The stop-gap measures called poverty reduction programmes, now treated as permanent measures in Nigeria, have been with us in the last three decades without intrinsically changing the social conditions of the same category of people for which the programmes have been instituted. So, it was a languid feeling of déjà vu for me on Tuesday when the Federal Government came up with its stampeded version of poverty reduction, or poverty pacification – an expression which appears more apt, for me, in this context. 

Have our leaders considered the advice of Jim Yong Kim that dealing with poverty is a much more serious affair than constructing financial drains? The former World Bank president saw the matter more broadly as a factor of economic growth. “We will never be able to end poverty,” he said, “unless economies are growing.” 

Now, this opinion directs our attention to the need to look more directly at critical systemic factors embracing security, infrastructure, financial policies, education, justice system, and health – all of which are in varying phases of dysfunction at present. Why do we have to continually drive resources into superficial projects which only promise temporary relief for a few when, indeed, what is needed is to resolve the hydra-headed crises in our country today? 

Consider, for example, the dilemma in the agricultural sector already alluded to. According to a recent report by the World Food Organisation, Nigeria faces imminent famine as a result of insecurity in most parts of the country which has made farming hazardous. 

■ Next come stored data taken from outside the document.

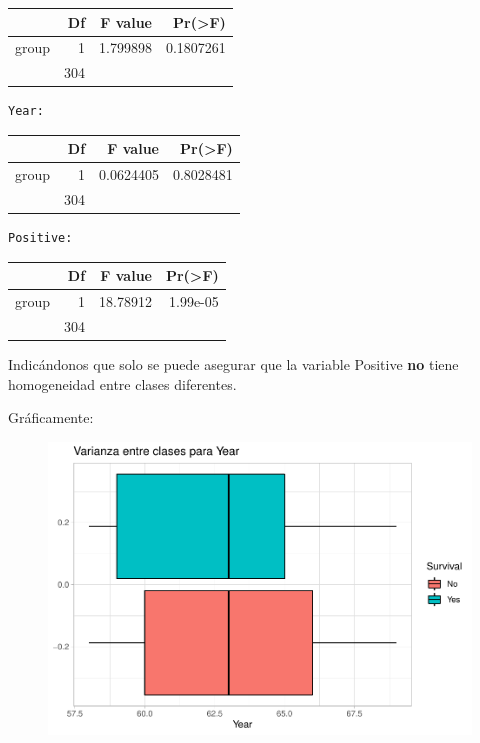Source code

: \begin{tabular}{l|r|r|r}
\hline
  & Df & F value & Pr(>F)\\
\hline
group & 1 & 1.799898 & 0.1807261\\
\hline
 & 304 &  & \\
\hline
\end{tabular}

\begin{verbatim}
Year:
\end{verbatim}

\begin{tabular}{l|r|r|r}
\hline
  & Df & F value & Pr(>F)\\
\hline
group & 1 & 0.0624405 & 0.8028481\\
\hline
 & 304 &  & \\
\hline
\end{tabular}

\begin{verbatim}
Positive:
\end{verbatim}

\begin{tabular}{l|r|r|r}
\hline
  & Df & F value & Pr(>F)\\
\hline
group & 1 & 18.78912 & 1.99e-05\\
\hline
 & 304 &  & \\
\hline
\end{tabular}

Indicándonos que solo se puede asegurar que la variable Positive \textbf{no} tiene homogeneidad entre clases diferentes.

\vspace{\baselineskip}

Gráficamente:

\begin{figure}[H]\center\includegraphics[width=.8\linewidth]{img/Clasificacion_files/figure-latex/unnamed-chunk-17-1}\caption{}\end{figure}

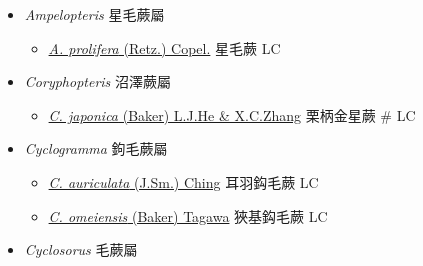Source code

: 
  \begin{itemize}
 \item[    ] \textit{Ampelopteris} 星毛蕨屬
                                
  \begin{itemize}
        \item[] \href{http://www.theplantlist.org/tpl1.1/search?q=Ampelopteris+prolifera}{\textit{A. prolifera} (Retz.) Copel.}   星毛蕨   LC
  \end{itemize}
 \item[    ] \textit{Coryphopteris} 沼澤蕨屬
                                
  \begin{itemize}
        \item[] \href{http://www.theplantlist.org/tpl1.1/search?q=Coryphopteris+japonica}{\textit{C. japonica} (Baker) L.J.He \& X.C.Zhang}   栗柄金星蕨  \# LC
  \end{itemize}
 \item[    ] \textit{Cyclogramma} 鉤毛蕨屬
                                
  \begin{itemize}
        \item[] \href{http://www.theplantlist.org/tpl1.1/search?q=Cyclogramma+auriculata}{\textit{C. auriculata} (J.Sm.) Ching}   耳羽鈎毛蕨   LC
        \item[] \href{http://www.theplantlist.org/tpl1.1/search?q=Cyclogramma+omeiensis}{\textit{C. omeiensis} (Baker) Tagawa}   狹基鈎毛蕨   LC
  \end{itemize}
 \item[    ] \textit{Cyclosorus} 毛蕨屬
                                

\end{itemize}
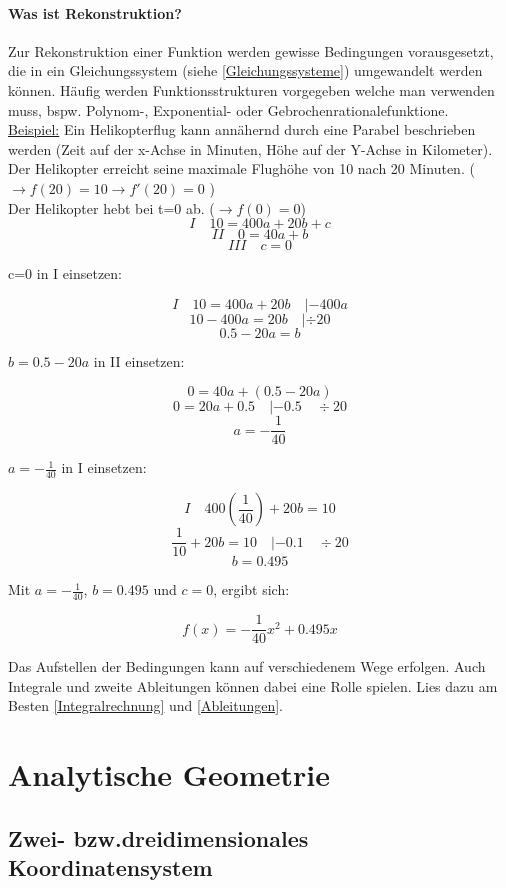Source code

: \documentclass{article}
\begin{document}
		\paragraph{Was ist Rekonstruktion?}
			Zur Rekonstruktion einer Funktion werden gewisse Bedingungen vorausgesetzt, die in ein Gleichungssystem (siehe \ref{Gleichungssysteme}) umgewandelt werden können. Häufig werden Funktionsstrukturen vorgegeben welche man verwenden muss, bspw. Polynom-, Exponential- oder Gebrochenrationalefunktione. \\
			\underline{Beispiel:} Ein Helikopterflug kann annähernd durch eine Parabel beschrieben werden (Zeit auf der x-Achse in Minuten, Höhe auf der Y-Achse in Kilometer). \\
			Der Helikopter erreicht seine maximale Flughöhe von 10 nach 20 Minuten. ( $ \rightarrow f(20)=10 \rightarrow f'(20)=0 $ ) \\
			Der Helikopter hebt bei t=0 ab. ($ \rightarrow f(0)=0$) \\
			
			\[ I \quad 10=400a+20b+c \]
			\[ II \quad 0=40a+b \]
			\[ III \quad c=0 \]
			
			c=0 in I einsetzen:
			
			\[I \quad 10=400a+20b \quad |-400a \]
			\[ 10-400a=20b \quad | \div 20\]
			\[ 0.5-20a=b\]
			
			$b= 0.5-20a $ in II einsetzen:
			
			\[ 0=40a+(0.5-20a)\]
			\[ 0=20a+0.5 \quad |-0.5 \quad \div 20\]
			\[ a=-\frac{1}{40} \]
			
			$a=-\frac{1}{40}$ in I einsetzen:
			
			\[ I \quad 400(\frac{1}{40})+20b=10 \]
			\[ \frac{1}{10}+20b=10 \quad |-0.1 \quad \div 20\]
			\[ b=0.495\]
			
			Mit $a=-\frac{1}{40}$, $b=0.495$ und $c=0$, ergibt sich:
			
			\[f(x)=-\frac{1}{40}x^2+0.495x\]
			
			Das Aufstellen der Bedingungen kann auf verschiedenem Wege erfolgen. Auch Integrale und zweite Ableitungen können dabei eine Rolle spielen.
			Lies dazu am Besten \ref{Integralrechnung} und \ref{Ableitungen}.
		
\section{Analytische Geometrie}
\subsection{Zwei- bzw.dreidimensionales Koordinatensystem}
\end{document}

Why would the Federal Government continue to spend colossal funds on projects that would not resolve the complications in those areas mentioned, knowing too well that the gains would eventually be vitiated? Insecurity, darkness, and bad roads are the biggest challenges and causes of poverty in Nigeria. Whoever resolves these resolves the poverty that the people have known for ages and which has currently reached its most pathetic point. 

I am not unmindful of Buhari’s promise concerning the new programme but my argument is that these programmes have become effete in Nigeria on account of the endemic tendencies that hold progress hostage – the toxic environment of insurgency, banditry, and regional turmoil. What the Federal Government ought to do in the circumstances is not to assume that the country’s state of anomie will give way for ad hoc programmes to succeed. This is wishful thinking. The government must, as a matter of urgency, reinforce its war against insurgency and banditry and then initiate the process of addressing the socio-political upheavals in some parts of the country with the aim of restoring peace for progressive schemes to succeed. 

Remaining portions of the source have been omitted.